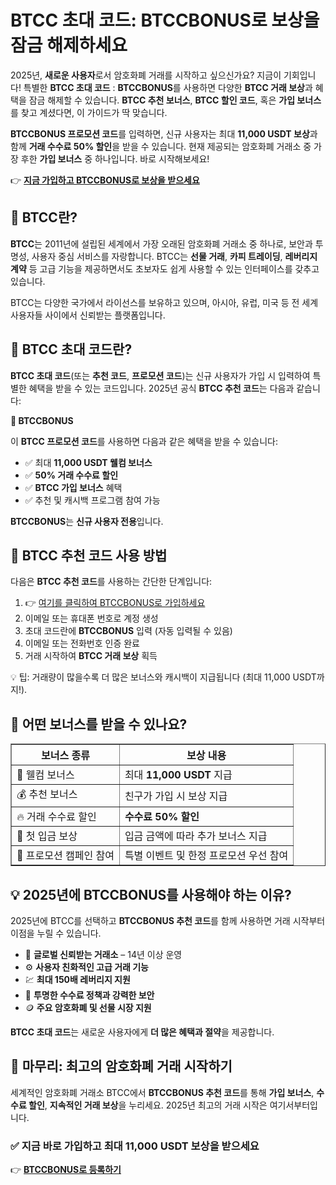 

<h1>BTCC 초대 코드: BTCCBONUS로 보상을 잠금 해제하세요 </h1>
<p>2025년, <strong>새로운 사용자</strong>로서 암호화폐 거래를 시작하고 싶으신가요? 지금이 기회입니다! 특별한 <strong>BTCC 초대 코드</strong> : <strong>BTCCBONUS</strong>를 사용하면 다양한 <strong>BTCC 거래 보상</strong>과 혜택을 잠금 해제할 수 있습니다. <strong>BTCC 추천 보너스</strong>, <strong>BTCC 할인 코드</strong>, 혹은 <strong>가입 보너스</strong>를 찾고 계셨다면, 이 가이드가 딱 맞습니다.</p>
<p><strong>BTCCBONUS 프로모션 코드</strong>를 입력하면, 신규 사용자는 최대 <strong>11,000 USDT 보상</strong>과 함께 <strong>거래 수수료 50% 할인</strong>을 받을 수 있습니다. 현재 제공되는 암호화폐 거래소 중 가장 후한 <strong>가입 보너스</strong> 중 하나입니다. 바로 시작해보세요!</p>
<p>👉 <a href="https://www.btcc.com/en-US/register?inviteCode=BTCCBONUS&utm_source=kol&kol_link=9303" target="_blank"><strong>지금 가입하고 BTCCBONUS로 보상을 받으세요</strong></a></p>
<img src="https://images.mirror-media.xyz/publication-images/PRL-6M0yOdJzklqdBbh-B.png?height=960&amp;width=1920" decoding="async" data-nimg="fill" class="css-xah9so" style="position: absolute; inset: 0px; box-sizing: border-box; padding: 0px; border: none; margin: auto; display: block; width: 0px; height: 0px; min-width: 100%; max-width: 100%; min-height: 100%; max-height: 100%;">
<h2>🚀 BTCC란?</h2>
<p><strong>BTCC</strong>는 2011년에 설립된 세계에서 가장 오래된 암호화폐 거래소 중 하나로, 보안과 투명성, 사용자 중심 서비스를 자랑합니다. BTCC는 <strong>선물 거래</strong>, <strong>카피 트레이딩</strong>, <strong>레버리지 계약</strong> 등 고급 기능을 제공하면서도 초보자도 쉽게 사용할 수 있는 인터페이스를 갖추고 있습니다.</p>
<p>BTCC는 다양한 국가에서 라이선스를 보유하고 있으며, 아시아, 유럽, 미국 등 전 세계 사용자들 사이에서 신뢰받는 플랫폼입니다.</p>

<h2>🎁 BTCC 초대 코드란?</h2>
<p><strong>BTCC 초대 코드</strong>(또는 <strong>추천 코드</strong>, <strong>프로모션 코드</strong>)는 신규 사용자가 가입 시 입력하여 특별한 혜택을 받을 수 있는 코드입니다. 2025년 공식 <strong>BTCC 추천 코드</strong>는 다음과 같습니다:</p>
<p><strong>🔑 BTCCBONUS</strong></p>
<p>이 <strong>BTCC 프로모션 코드</strong>를 사용하면 다음과 같은 혜택을 받을 수 있습니다:</p>
<ul>
<li>✅ 최대 <strong>11,000 USDT 웰컴 보너스</strong></li>
<li>✅ <strong>50% 거래 수수료 할인</strong></li>
<li>✅ <strong>BTCC 가입 보너스</strong> 혜택</li>
<li>✅ 추천 및 캐시백 프로그램 참여 가능</li>
</ul>
<p><strong>BTCCBONUS</strong>는 <strong>신규 사용자 전용</strong>입니다.</p>

<h2>📝 BTCC 추천 코드 사용 방법</h2>
<p>다음은 <strong>BTCC 추천 코드</strong>를 사용하는 간단한 단계입니다:</p>
<ol>
<li>👉 <a href="https://www.btcc.com/en-US/register?inviteCode=BTCCBONUS&utm_source=kol&kol_link=9303" target="_blank">여기를 클릭하여 BTCCBONUS로 가입하세요</a></li>
<li>이메일 또는 휴대폰 번호로 계정 생성</li>
<li>초대 코드란에 <strong>BTCCBONUS</strong> 입력 (자동 입력될 수 있음)</li>
<li>이메일 또는 전화번호 인증 완료</li>
<li>거래 시작하여 <strong>BTCC 거래 보상</strong> 획득</li>
</ol>
<p>💡 팁: 거래량이 많을수록 더 많은 보너스와 캐시백이 지급됩니다 (최대 11,000 USDT까지!).</p>

<h2>🎉 어떤 보너스를 받을 수 있나요?</h2>
<table border="1" cellpadding="8">
<tr><th>보너스 종류</th><th>보상 내용</th></tr>
<tr><td>🎁 웰컴 보너스</td><td>최대 <strong>11,000 USDT</strong> 지급</td></tr>
<tr><td>💰 추천 보너스</td><td>친구가 가입 시 보상 지급</td></tr>
<tr><td>🔥 거래 수수료 할인</td><td><strong>수수료 50% 할인</strong></td></tr>
<tr><td>🎯 첫 입금 보상</td><td>입금 금액에 따라 추가 보너스 지급</td></tr>
<tr><td>🎁 프로모션 캠페인 참여</td><td>특별 이벤트 및 한정 프로모션 우선 참여</td></tr>
</table>

<h2>💡 2025년에 BTCCBONUS를 사용해야 하는 이유?</h2>
<p>2025년에 BTCC를 선택하고 <strong>BTCCBONUS 추천 코드</strong>를 함께 사용하면 거래 시작부터 이점을 누릴 수 있습니다.</p>
<ul>
<li>🔐 <strong>글로벌 신뢰받는 거래소</strong> – 14년 이상 운영</li>
<li>⚙️ <strong>사용자 친화적인 고급 거래 기능</strong></li>
<li>💹 <strong>최대 150배 레버리지 지원</strong></li>
<li>🧾 <strong>투명한 수수료 정책과 강력한 보안</strong></li>
<li>🪙 <strong>주요 암호화폐 및 선물 시장 지원</strong></li>
</ul>
<p><strong>BTCC 초대 코드</strong>는 새로운 사용자에게 <strong>더 많은 혜택과 절약</strong>을 제공합니다.</p>

<h2>🧠 마무리: 최고의 암호화폐 거래 시작하기</h2>
<p>세계적인 암호화폐 거래소 BTCC에서 <strong>BTCCBONUS 추천 코드</strong>를 통해 <strong>가입 보너스</strong>, <strong>수수료 할인</strong>, <strong>지속적인 거래 보상</strong>을 누리세요. 2025년 최고의 거래 시작은 여기서부터입니다.</p>

<h3>✅ 지금 바로 가입하고 최대 11,000 USDT 보상을 받으세요</h3>
<p>👉 <a href="https://www.btcc.com/en-US/register?inviteCode=BTCCBONUS&utm_source=kol&kol_link=9303" target="_blank"><strong>BTCCBONUS로 등록하기</strong></a></p>

</body>
</html>
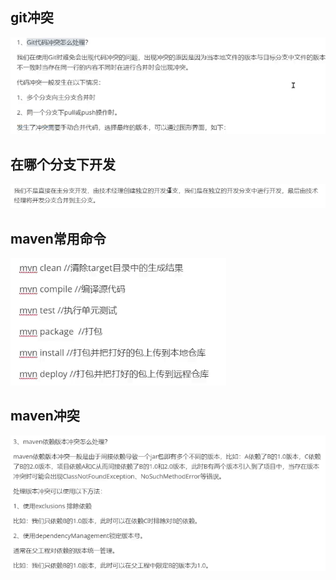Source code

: ## git冲突

![alt text](../../images/image-124.png)

## 在哪个分支下开发

![alt text](../../images/image-125.png)

## maven常用命令

![alt text](../../images/image-126.png)

## maven冲突

![alt text](../../images/image-127.png)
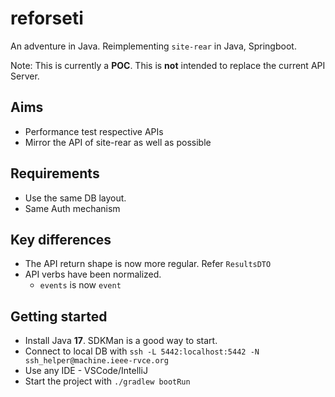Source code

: # reforseti

An adventure in Java. Reimplementing `site-rear` in Java, Springboot.

Note: This is currently a **POC**. This is **not** intended to replace the current API Server.

## Aims

- Performance test respective APIs
- Mirror the API of site-rear as well as possible

## Requirements

- Use the same DB layout. 
- Same Auth mechanism

## Key differences

- The API return shape is now more regular. Refer `ResultsDTO`
- API verbs have been normalized. 
  - `events` is now `event`


## Getting started

- Install Java **17**. SDKMan is a good way to start.
- Connect to local DB with `ssh -L 5442:localhost:5442 -N ssh_helper@machine.ieee-rvce.org`
- Use any IDE - VSCode/IntelliJ
- Start the project with `./gradlew bootRun`
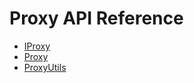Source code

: # Proxy API Reference

<!-- START_INDEX -->
- [IProxy](./IProxy.sol/interface.IProxy.md)
- [Proxy](./Proxy.sol/contract.Proxy.md)
- [ProxyUtils](./ProxyUtils.sol/library.ProxyUtils.md)
<!-- END_INDEX -->
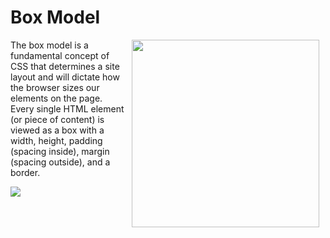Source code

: # Box Model 

<img src="https://s3.amazonaws.com/after-school-assets/model-in-box.jpg" width="300" align="right" hspace="10">

The box model is a fundamental concept of CSS that determines a site layout and will dictate how the browser sizes our elements on the page. Every single HTML element (or piece of content) is viewed as a box with a width, height, padding (spacing inside), margin (spacing outside), and a border.

<img src="https://s3.amazonaws.com/after-school-assets/box_model.png">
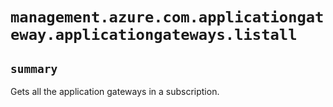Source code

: # `management.azure.com.applicationgateway.applicationgateways.listall`

## `summary`
Gets all the application gateways in a subscription.



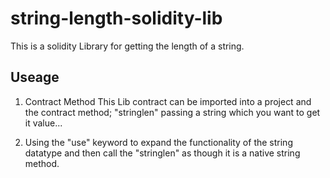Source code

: # string-length-solidity-lib
This is a solidity Library for getting the length of a string.


## Useage

1. Contract Method
  This Lib contract can be imported into a project and the contract method; "stringlen" passing a string which you want to get it value...
  

2. Using the "use" keyword to expand the functionality of the string datatype and then call the "stringlen" as though it is a native string method.
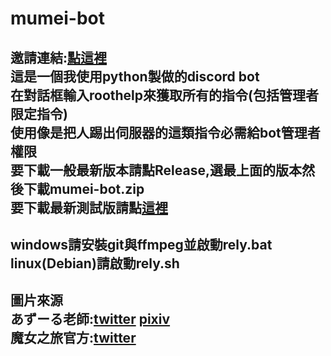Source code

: # mumei-bot
邀請連結:[點這裡](https://discord.com/api/oauth2/authorize?client_id=999157840063242330&permissions=318364711936&scope=bot)    
這是一個我使用python製做的discord bot  
在對話框輸入roothelp來獲取所有的指令(包括管理者限定指令)  
使用像是把人踢出伺服器的這類指令必需給bot管理者權限  
要下載一般最新版本請點Release,選最上面的版本然後下載mumei-bot.zip  
要下載最新測試版請點[這裡](https://github.com/aishukander/mumei-bot/archive/refs/heads/main.zip)  
---------------------------------------------------------------------------------------------
windows請安裝git與ffmpeg並啟動rely.bat  
linux(Debian)請啟動rely.sh  
---------------------------------------------------------------------------------------------  
圖片來源  
あずーる老師:[twitter](https://twitter.com/azure_0608_sub) [pixiv](https://www.pixiv.net/users/5838770)  
魔女之旅官方:[twitter](https://twitter.com/majotabi_PR)  
---------------------------------------------------------------------------------------------  
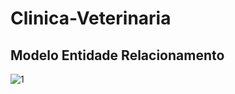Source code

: # Clinica-Veterinaria

## Modelo Entidade Relacionamento
![1](https://user-images.githubusercontent.com/46231350/110474074-00c53d80-80be-11eb-8f1d-2fc6c1e7e06f.png)

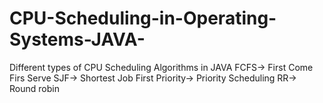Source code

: # CPU-Scheduling-in-Operating-Systems-JAVA-
Different types of CPU Scheduling Algorithms in JAVA
FCFS-> First Come Firs Serve
SJF-> Shortest Job First
Priority-> Priority Scheduling
RR-> Round robin
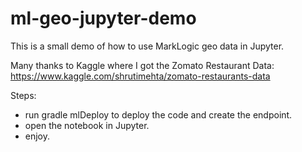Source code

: # ml-geo-jupyter-demo

This is a small demo of how to use MarkLogic geo data in Jupyter.

Many thanks to Kaggle where I got the Zomato Restaurant Data:
https://www.kaggle.com/shrutimehta/zomato-restaurants-data

Steps:

- run gradle mlDeploy to deploy the code and create the endpoint.
- open the notebook in Jupyter.
- enjoy.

========================================================================

Exercise details
Copy exactly what appears in the entries, beginning with the first line and ending with the line that has "<p>2025년, <strong>새로운 사용자</strong>로서", but not the pictures.

Response area
<h1>BTCC 초대 코드: BTCCBONUS로 보상을 잠금 해제하세요 </h1>
<p>2025년, <strong>새로운 사용자</strong>로서 암호화폐 거래를 시작하고 싶으신가요? 지금이 기회입니다! 특별한 <strong>BTCC 초대 코드</strong> : <strong>BTCCBONUS</strong>를 사용하면 다양한 <strong>BTCC 거래 보상</strong>과 혜택을 잠금 해제할 수 있습니다. <strong>BTCC 추천 보너스</strong>, <strong>BTCC 할인 코드</strong>, 혹은 <strong>가입 보너스</strong>를 찾고 계셨다면, 이 가이드가 딱 맞습니다.</p>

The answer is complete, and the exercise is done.